What to produce — Find and copy each line of the records where the string "them" shows up.

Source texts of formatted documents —
· · · · ·

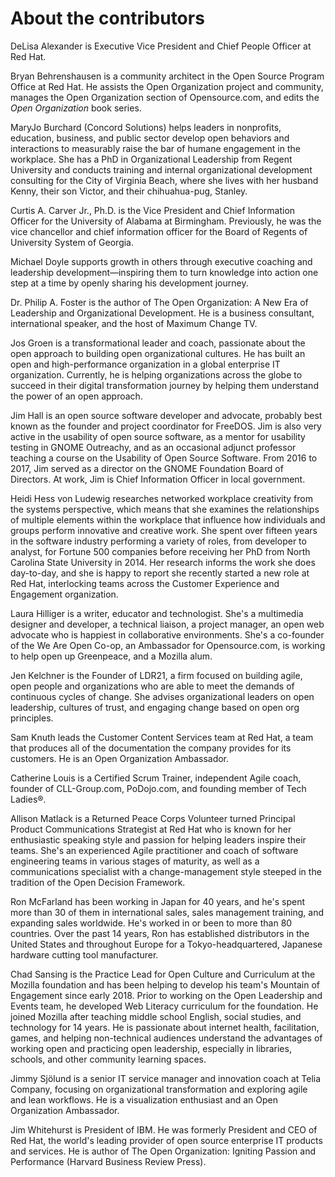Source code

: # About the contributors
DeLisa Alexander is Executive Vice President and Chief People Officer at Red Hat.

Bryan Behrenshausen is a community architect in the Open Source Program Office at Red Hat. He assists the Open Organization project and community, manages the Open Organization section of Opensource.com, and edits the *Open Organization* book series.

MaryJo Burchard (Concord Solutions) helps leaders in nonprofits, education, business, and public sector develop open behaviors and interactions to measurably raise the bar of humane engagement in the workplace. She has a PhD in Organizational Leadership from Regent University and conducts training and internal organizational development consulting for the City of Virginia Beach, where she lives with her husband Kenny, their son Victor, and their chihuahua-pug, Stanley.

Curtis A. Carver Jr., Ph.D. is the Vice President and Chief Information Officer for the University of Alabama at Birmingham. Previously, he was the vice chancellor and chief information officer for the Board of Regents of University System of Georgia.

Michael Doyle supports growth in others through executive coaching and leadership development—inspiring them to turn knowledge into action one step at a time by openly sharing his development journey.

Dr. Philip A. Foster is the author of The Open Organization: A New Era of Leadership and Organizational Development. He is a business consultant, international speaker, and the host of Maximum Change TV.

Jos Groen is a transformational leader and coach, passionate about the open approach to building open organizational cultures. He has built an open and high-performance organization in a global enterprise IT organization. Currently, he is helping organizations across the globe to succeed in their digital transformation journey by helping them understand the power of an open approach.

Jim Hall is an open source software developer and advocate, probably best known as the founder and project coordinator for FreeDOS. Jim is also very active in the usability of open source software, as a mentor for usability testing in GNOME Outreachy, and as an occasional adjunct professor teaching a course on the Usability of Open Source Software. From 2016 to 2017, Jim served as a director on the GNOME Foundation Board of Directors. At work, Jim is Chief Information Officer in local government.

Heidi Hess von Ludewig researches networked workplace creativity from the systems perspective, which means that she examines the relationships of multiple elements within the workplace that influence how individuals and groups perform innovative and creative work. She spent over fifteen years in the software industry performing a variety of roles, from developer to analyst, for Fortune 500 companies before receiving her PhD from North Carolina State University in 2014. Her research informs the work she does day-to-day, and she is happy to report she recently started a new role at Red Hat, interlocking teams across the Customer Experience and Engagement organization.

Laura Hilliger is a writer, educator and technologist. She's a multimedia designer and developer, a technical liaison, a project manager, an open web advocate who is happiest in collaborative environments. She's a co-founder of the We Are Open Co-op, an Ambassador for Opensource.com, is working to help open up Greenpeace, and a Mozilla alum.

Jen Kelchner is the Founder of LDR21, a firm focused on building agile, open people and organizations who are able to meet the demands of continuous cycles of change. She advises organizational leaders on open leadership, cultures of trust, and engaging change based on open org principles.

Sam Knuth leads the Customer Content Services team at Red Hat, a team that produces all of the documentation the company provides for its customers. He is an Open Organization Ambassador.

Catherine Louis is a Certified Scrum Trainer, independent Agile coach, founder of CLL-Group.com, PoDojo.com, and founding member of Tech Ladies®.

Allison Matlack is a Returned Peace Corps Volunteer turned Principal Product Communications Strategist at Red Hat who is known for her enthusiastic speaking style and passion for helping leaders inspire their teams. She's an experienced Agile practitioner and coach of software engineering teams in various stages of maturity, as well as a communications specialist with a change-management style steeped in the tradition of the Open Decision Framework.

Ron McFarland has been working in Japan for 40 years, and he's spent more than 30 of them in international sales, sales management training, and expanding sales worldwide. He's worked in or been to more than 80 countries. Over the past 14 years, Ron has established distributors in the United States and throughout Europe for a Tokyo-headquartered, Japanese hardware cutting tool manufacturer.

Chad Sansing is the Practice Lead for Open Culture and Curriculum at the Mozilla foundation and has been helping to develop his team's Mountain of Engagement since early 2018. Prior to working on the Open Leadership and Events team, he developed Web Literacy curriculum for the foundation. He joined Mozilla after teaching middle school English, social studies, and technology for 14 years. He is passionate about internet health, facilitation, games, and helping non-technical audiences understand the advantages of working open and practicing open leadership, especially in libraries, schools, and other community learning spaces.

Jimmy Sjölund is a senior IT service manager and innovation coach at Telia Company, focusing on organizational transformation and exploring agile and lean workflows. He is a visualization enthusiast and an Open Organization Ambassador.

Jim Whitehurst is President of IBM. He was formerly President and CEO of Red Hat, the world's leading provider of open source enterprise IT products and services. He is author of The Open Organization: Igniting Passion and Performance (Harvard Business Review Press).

· · · · ·

Your response —
Michael Doyle supports growth in others through executive coaching and leadership development—inspiring them to turn knowledge into action one step at a time by openly sharing his development journey.
Jos Groen is a transformational leader and coach, passionate about the open approach to building open organizational cultures. He has built an open and high-performance organization in a global enterprise IT organization. Currently, he is helping organizations across the globe to succeed in their digital transformation journey by helping them understand the power of an open approach.
Ron McFarland has been working in Japan for 40 years, and he's spent more than 30 of them in international sales, sales management training, and expanding sales worldwide. He's worked in or been to more than 80 countries. Over the past 14 years, Ron has established distributors in the United States and throughout Europe for a Tokyo-headquartered, Japanese hardware cutting tool manufacturer.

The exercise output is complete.